Ele chegou leve, suave, como uma
brisa. E com essa mesma leveza, permaneceu conosco por algumas horas. Veio para
ouvir. Poucas são as pessoas com essa disposição e este irmão parece ter
nascido para isto: dar atenção, escutar. Com certeza ele tem suas aflições, mas
as retém consigo, sem que alguém lhe ofereça ao menos uma orelha para que fale.
Encontrei-me com ele de manhã, amável
como sempre. Levei-o à minha escola e depois o conduzi até a casa. E me pareceu
que sua única curiosidade seria a de conhecer o ranchinho, onde costumo me
esconder para rabiscar minhas inquietações – como “Minhas Manhãs”, recentemente
postada neste blog. Mas pareceu-me decepcionado com a aceroleira. Talvez a
imaginasse grande e frondosa, mas o que se viu não passa de um arbusto. O
suficiente, no entanto, para compor um retalho de natureza em estado
bruto, com tronco, musgos, folhagens e asas. É essa paisagem que desanuvia as retinas e
embala os delírios deste cronista insípido. Conheceu também a matilha da casa: a curiosa Pituka, o rabugento Tokinho e o
desconfiado Tiziu. Ainda que não demonstrasse intimidade, não denotou repulsa
aos cães. Já está bom.
Minimalista na mesa, seu prato
daria para alimentar, com sobra, um recém-nascido. Com tão pouco rango, pensei:
talvez as orações lhe completem a refeição. “Meu bucho é pequeno. Como pouco,
mas gosto de comer sempre”, diz para pôr fim a eventuais insistências dos
anfitriões. Com isso, explica que gosta de “beliscar”. Talvez, nesse aspecto, seja
o único que tenha puxado a mãe. Mamãe come pouquinho durante as refeições, mas,
na surdina, sempre dá suas “beliscadas”. Contudo ainda não pude flagrá-lo em furtivas
mastigadas. Ao sair, quis fazer-lhe um lanche para a viagem, e ele me orientou:
“Pega um pãozinho de sal (pão francês), abre e bota uns ‘trenzinhos’ dentro,
que ele fica que nem um embornalzinho, fechadinho”.
Da irmandade, é o mais sábio e
também o mais econômico na prosa. Caso esteja numa rodinha em que se discuta
algo, permanece atento e em silêncio. Não se lhe despertando interesse,
retira-se à francesa. Instado a dar opinião, diz poucas e acertadas palavras.
Culto, grande conhecedor de
teologia, não se mete a responder perguntas sobre algo que julga não dominar.
“Ih, menino, sei falar sobre esse ‘trem’ não. Isso é assunto pra quem estudou.”
Nas reuniões da Congregação, da qual é superior-geral, se instado a dar
palpite, costuma dizer aos conselheiros: “Vamos debater a questão para decidir.
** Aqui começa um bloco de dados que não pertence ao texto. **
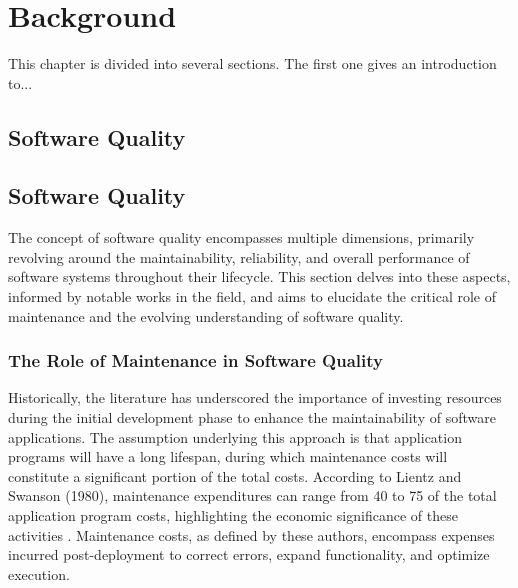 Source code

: 
%

\chapter{Background}
\label{cha:Background}


This chapter is divided into several sections. The first one gives an introduction to...


\section{Software Quality}
\cite{MetricsMaintainability1994}
\cite{ManagingMaintenance1983}
\cite{lientz1980software}
\cite{MaintenanceGlass1998}

\section{Software Quality}

The concept of software quality encompasses multiple dimensions, primarily revolving around the maintainability, reliability, and overall performance of software systems throughout their lifecycle. This section delves into these aspects, informed by notable works in the field, and aims to elucidate the critical role of maintenance and the evolving understanding of software quality.

\subsection{The Role of Maintenance in Software Quality}

Historically, the literature has underscored the importance of investing resources during the initial development phase to enhance the maintainability of software applications. The assumption underlying this approach is that application programs will have a long lifespan, during which maintenance costs will constitute a significant portion of the total costs. According to Lientz and Swanson (1980), maintenance expenditures can range from 40 to 75 of the total application program costs, highlighting the economic significance of these activities . Maintenance costs, as defined by these authors, encompass expenses incurred post-deployment to correct errors, expand functionality, and optimize execution.

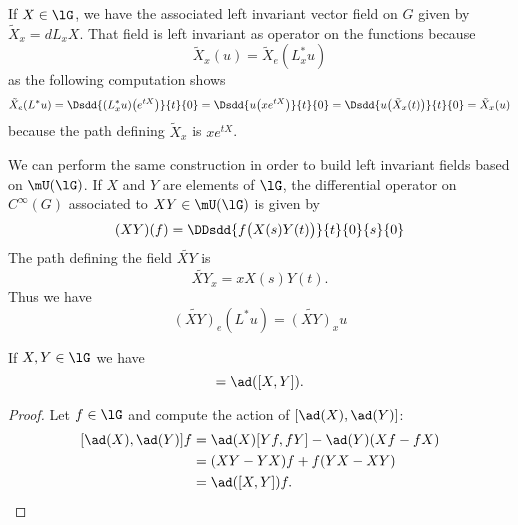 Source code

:If $X\in\lG$, we have the associated left invariant vector field on $G$ given by $\tilde X_x=dL_xX$. That field is left invariant as operator on the functions because
\begin{equation}
	\tilde X_x(u)=\tilde X_e(L^*_xu)
\end{equation}
as the following computation shows
\begin{equation}
	\tilde X_e(L^*u)=\Dsdd{ (L_x^*u)\big(  e^{tX} \big) }{t}{0}
	=\Dsdd{ u\big( x e^{tX} \big) }{t}{0}
	=\Dsdd{ u\big( \tilde X_x(t) \big) }{t}{0}
	=\tilde X_x(u)
\end{equation}
because the path defining $\tilde X_x$ is $x e^{tX}$.

We can perform the same construction in order to build left invariant fields based on $\mU(\lG)$. If $X$ and $Y$ are elements of $\lG$, the  differential operator on $ C^{\infty}(G)$ associated to $XY\in\mU(\lG)$ is given by
\begin{equation}
	(XY)(f)=\DDsdd{ f\big( X(s)Y(t) \big) }{t}{0}{s}{0}
\end{equation}
The path defining the field $\widetilde{XY}$ is
\begin{equation}
	\widetilde{XY}_x=xX(s)Y(t).
\end{equation}
Thus we have
\begin{equation}        \label{EqInvarUgField}
	\widetilde{(XY)}_e(L^*u)=\widetilde{(XY)}_xu
\end{equation}

\begin{lemma}       \label{LemAdesthioo}
	If \( X,Y\in\lG\) we have
	\begin{equation}
		[\ad(X),\ad(Y)]=\ad([X,Y]).
	\end{equation}
\end{lemma}

\begin{proof}
	Let \( f\in\lG\) and compute the action of \( [\ad(X),\ad(Y)]\):
	\begin{subequations}
		\begin{align}
			[\ad(X),\ad(Y)]f & =\ad(X)[Yf,fY]-\ad(Y)(Xf-fX) \\
			                 & =(XY-YX)f+f(YX-XY)           \\
			                 & =\ad([X,Y])f.
		\end{align}
	\end{subequations}
\end{proof}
Estou aqui para ouvir quem entende e aprender, porque sou apenas um ‘cura de
aldeia’. Até pouco tempo, eu era capinadô
de roça lá em Guiricema!”
Diferentemente de mim, não
acumula nada. O que não está usando, passa para outros; se não vai ler o jornal
velho, descarta; a roupa tá apertada, manda pra frente – outro usa. Dessa
forma, seu guarda-roupa é enxuto, sua estante está sempre arrumadinha, a gaveta
organizada. Nada semelhante a esta mesa sobre a qual me apoio – repleta de
livros, jornais, sacolas com coisas..., uma bagunça! Aprendi que nossa cabeça tem
a forma da mesa, do guarda-roupa ou da pia. Se está organizada, a mente também;
se está bagunçada, melhor buscar tratamento. (...?!)
O Sacramentino, mais do que
líder, é um “oráculo” da Congregação e também da família. Percorre milhares de
milhas para debelar perrengues entre confrades ou rusgas entre membros de seu
clã. Em breve, singrará o Atlântico e aportará na África. Assim, este incansável
missionário segue firme no seu pastoreio. Peregrinando por terras e mares, leva
a estes e a ultramarinos povos um pouco de alegria e de paz.